09/02/01 : départ pour Tombouctou, capitale du monde.

On voyage dans une pinasse à un étage. Au rez-de-chaussée, les passagers sont tassés les uns contre les autres. Ils dorment sur des sacs de mil et sur les bagages, juste à côté des moutons. Nous, on a la chance de partager une cabine au premier étage avec une vingtaine de personnes, dont trois touristes : deux Hollandais et un jeune français de 17 ans. Il y a deux grands bancs de chaque côté de la cabine et les matelas sont posés par terre. Voilà pour la cabine première classe qu’on nous a promis. Je sympathise rapidement avec Pierre, le français de 17 ans. Il est en train de lire Le Meilleur des Mondes. Il trouve le livre « assez chiant ». Je tente de lui expliquer le côté visionnaire de la chose, il ne semble guère convaincu.

On est à peine partis que déjà la pinasse est immobilisée par un banc de sable au large de Mopti. Une dizaine de personnes descendent du bateau sans hésiter. Ils ont de l’eau jusqu’à la taille. Au début des ordres contradictoires sont donnés puis la petite bande s’organise. Les hommes poussent la pinasse à l’aide de grosses perches dont ils se servent comme levier. Tout ça se fait dans la bonne humeur, « Inch’Allah on arrivera à se dégager. »

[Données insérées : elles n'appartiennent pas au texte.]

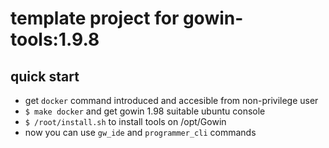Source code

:# template project for gowin-tools:1.9.8

## quick start

- get `docker` command introduced and accesible from non-privilege user
- `$ make docker` and get gowin 1.98 suitable ubuntu console
- `$ /root/install.sh` to install tools on /opt/Gowin
- now you can use `gw_ide` and `programmer_cli` commands


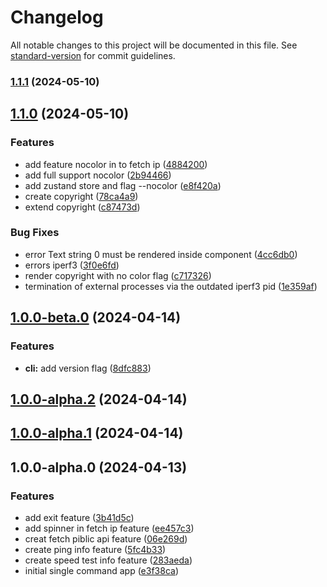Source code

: # Changelog

All notable changes to this project will be documented in this file. See [standard-version](https://github.com/conventional-changelog/standard-version) for commit guidelines.

### [1.1.1](https://github.com/teplostanski/nche/compare/v1.1.0...v1.1.1) (2024-05-10)

## [1.1.0](https://github.com/teplostanski/nche/compare/v1.0.0-beta.0...v1.1.0) (2024-05-10)

### Features

- add feature nocolor in to fetch ip ([4884200](https://github.com/teplostanski/nche/commit/488420002ba624eec67f5c5eff2fba57101fb71d))
- add full support nocolor ([2b94466](https://github.com/teplostanski/nche/commit/2b9446698f78e4d5cd965021fd3321b6fba50f99))
- add zustand store and flag --nocolor ([e8f420a](https://github.com/teplostanski/nche/commit/e8f420a336c8ffc9636ffb6a8b8c29ba02e6611a))
- create copyright ([78ca4a9](https://github.com/teplostanski/nche/commit/78ca4a9362075bebd643d33c1773c222dd450312))
- extend copyright ([c87473d](https://github.com/teplostanski/nche/commit/c87473ddc40a9e016ee816ad23a4229674e037eb))

### Bug Fixes

- error Text string 0 must be rendered inside <Text> component ([4cc6db0](https://github.com/teplostanski/nche/commit/4cc6db07b7e18ac37262c2c107e93a2aba31a0e0))
- errors iperf3 ([3f0e6fd](https://github.com/teplostanski/nche/commit/3f0e6fdd2c3d24553c0714538c552c2c460a6981))
- render copyright with no color flag ([c717326](https://github.com/teplostanski/nche/commit/c7173261c5c22482bdc4c69f5b14d1ec27a99fdd))
- termination of external processes via the outdated iperf3 pid ([1e359af](https://github.com/teplostanski/nche/commit/1e359af9e4b3bbdae971ba637052ea2b8e2a8563))

## [1.0.0-beta.0](https://github.com/teplostanski/nche/compare/v1.0.0-alpha.2...v1.0.0-beta.0) (2024-04-14)

### Features

- **cli:** add version flag ([8dfc883](https://github.com/teplostanski/nche/commit/8dfc88399d5620a0b5b3def5c858d82fdc39cacb))

## [1.0.0-alpha.2](https://github.com/teplostanski/nche/compare/v1.0.0-alpha.1...v1.0.0-alpha.2) (2024-04-14)

## [1.0.0-alpha.1](https://github.com/teplostanski/nche/compare/v1.0.0-alpha.0...v1.0.0-alpha.1) (2024-04-14)

## 1.0.0-alpha.0 (2024-04-13)

### Features

- add exit feature ([3b41d5c](https://github.com/teplostanski/nche/commit/3b41d5c8254e5c0d7ffa6fcdf878af3c697af0d1))
- add spinner in fetch ip feature ([ee457c3](https://github.com/teplostanski/nche/commit/ee457c366d5a3c70d5623ddcf64ddacb256dde18))
- creat fetch piblic api feature ([06e269d](https://github.com/teplostanski/nche/commit/06e269d4bad7ff3ac411160bfd3740a33a237bea))
- create ping info feature ([5fc4b33](https://github.com/teplostanski/nche/commit/5fc4b335aad5e9413dadcb16b305ae32b5ac91fc))
- create speed test info feature ([283aeda](https://github.com/teplostanski/nche/commit/283aeda1c5390400beceafa047a24acef47ef5b0))
- initial single command app ([e3f38ca](https://github.com/teplostanski/nche/commit/e3f38ca5ce4b8b18ec44cc2ba5b4ae970c4f07f8))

Atteindre les toilettes à l’avant du bateau est toute une aventure. Vous devez suivre les coursives à l’extérieur de la coque en s’agrippant où vous pouvez. Il est amusant d’observer les deux Hollandais se désinfecter les mains après avoir touché la coursive tandis que les Maliens sont en train de se baigner dans le Niger boueux.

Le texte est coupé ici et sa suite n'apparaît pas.